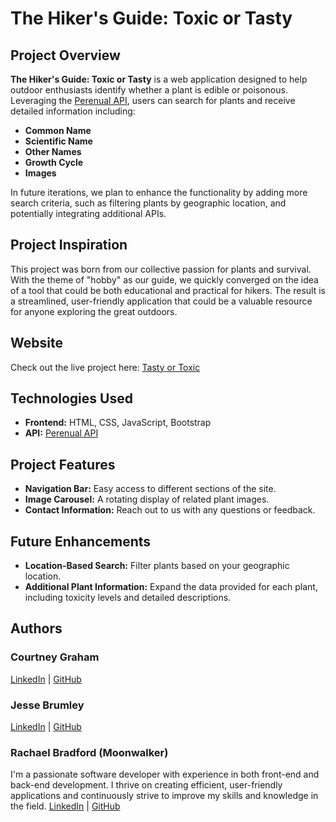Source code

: # The Hiker's Guide: Toxic or Tasty

## Project Overview
**The Hiker's Guide: Toxic or Tasty** is a web application designed to help outdoor enthusiasts identify whether a plant is edible or poisonous. Leveraging the [Perenual API](https://perenual.com/api/species-list), users can search for plants and receive detailed information including:
- **Common Name**
- **Scientific Name**
- **Other Names**
- **Growth Cycle**
- **Images**

In future iterations, we plan to enhance the functionality by adding more search criteria, such as filtering plants by geographic location, and potentially integrating additional APIs.

## Project Inspiration
This project was born from our collective passion for plants and survival. With the theme of "hobby" as our guide, we quickly converged on the idea of a tool that could be both educational and practical for hikers. The result is a streamlined, user-friendly application that could be a valuable resource for anyone exploring the great outdoors.

## Website
Check out the live project here: [Tasty or Toxic](https://moonwalkert3ch.github.io/tasty-or-toxic/)

## Technologies Used
- **Frontend:** HTML, CSS, JavaScript, Bootstrap
- **API:** [Perenual API](https://perenual.com/api/species-list)

## Project Features
- **Navigation Bar:** Easy access to different sections of the site.
- **Image Carousel:** A rotating display of related plant images.
- **Contact Information:** Reach out to us with any questions or feedback.

## Future Enhancements
- **Location-Based Search:** Filter plants based on your geographic location.
- **Additional Plant Information:** Expand the data provided for each plant, including toxicity levels and detailed descriptions.

## Authors

### Courtney Graham
[LinkedIn](https://www.linkedin.com/in/courtney-graham918/) | [GitHub](https://github.com/grahacr)

### Jesse Brumley 
[LinkedIn](https://www.linkedin.com/in/jessebrumley/) | [GitHub](https://github.com/jessebrumley)

### Rachael Bradford (Moonwalker)
I'm a passionate software developer with experience in both front-end and back-end development. I thrive on creating efficient, user-friendly applications and continuously strive to improve my skills and knowledge in the field.
[LinkedIn](https://www.linkedin.com/in/rachaelbradford/) | [GitHub](https://github.com/Moonwalkert3ch)
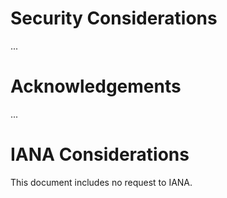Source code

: # Security Considerations

...

# Acknowledgements

...

# IANA Considerations

This document includes no request to IANA.
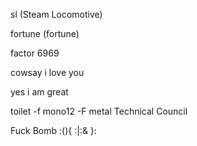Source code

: sl (Steam Locomotive)

fortune (fortune)

factor 6969

cowsay i love you

yes i am great

toilet -f mono12 -F metal Technical Council

Fuck Bomb :(){ :|:& }:

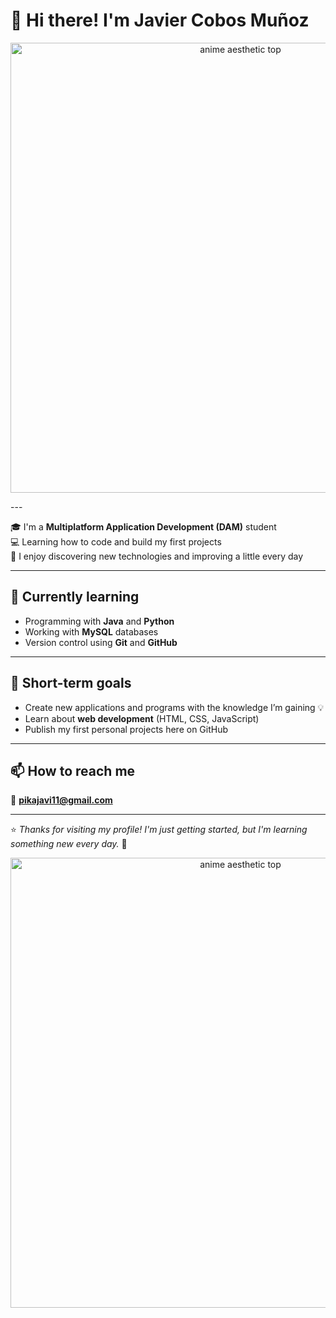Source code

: # 👋 Hi there! I'm Javier Cobos Muñoz

<p align="center">
  <img src="https://media3.giphy.com/media/v1.Y2lkPTc5MGI3NjExd2RmZjAyZDliaHJxOThvemJib28ydzlyc2g1MHVjMDk5NjVldjJsYiZlcD12MV9pbnRlcm5hbF9naWZfYnlfaWQmY3Q9Zw/BRN2Xi0MqnjjO/giphy.gif" alt="anime aesthetic top" width="720"/>
</p>
---

🎓 I'm a **Multiplatform Application Development (DAM)** student  
💻 Learning how to code and build my first projects  
🚀 I enjoy discovering new technologies and improving a little every day  

---

## 🌱 Currently learning

- Programming with **Java** and **Python**
- Working with **MySQL** databases
- Version control using **Git** and **GitHub**

---

## 🧠 Short-term goals

- Create new applications and programs with the knowledge I’m gaining 💡  
- Learn about **web development** (HTML, CSS, JavaScript)  
- Publish my first personal projects here on GitHub  

---

## 📫 How to reach me

📧 **pikajavi11@gmail.com**

---

⭐ *Thanks for visiting my profile! I'm just getting started, but I'm learning something new every day.* 🚀
<p align="center">
  <img src="https://media1.giphy.com/media/v1.Y2lkPTc5MGI3NjExYzRwM2NlYTRsNzB5czJxZm1hODB0ZHlvc2dmejZydnQ2YjF5bDZnbyZlcD12MV9pbnRlcm5hbF9naWZfYnlfaWQmY3Q9Zw/SHmq0QyXtCJaw/giphy.gif" alt="anime aesthetic top" width="720"/>
</p>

=-=-=-=-=

Repeat, without pictures, exactly the lines of the data above from the one containing "- **Additional Plant" through the one containing "toilet -f mono12 -F metal Technical Council", including both and adding nothing.

- **Additional Plant Information:** Expand the data provided for each plant, including toxicity levels and detailed descriptions.

## Authors

### Courtney Graham
[LinkedIn](https://www.linkedin.com/in/courtney-graham918/) | [GitHub](https://github.com/grahacr)

### Jesse Brumley 
[LinkedIn](https://www.linkedin.com/in/jessebrumley/) | [GitHub](https://github.com/jessebrumley)

### Rachael Bradford (Moonwalker)
I'm a passionate software developer with experience in both front-end and back-end development. I thrive on creating efficient, user-friendly applications and continuously strive to improve my skills and knowledge in the field.
[LinkedIn](https://www.linkedin.com/in/rachaelbradford/) | [GitHub](https://github.com/Moonwalkert3ch)
Source code

: # Security Considerations

...

# Acknowledgements

...

# IANA Considerations

This document includes no request to IANA.
Source code

: sl (Steam Locomotive)

fortune (fortune)

factor 6969

cowsay i love you

yes i am great

toilet -f mono12 -F metal Technical Council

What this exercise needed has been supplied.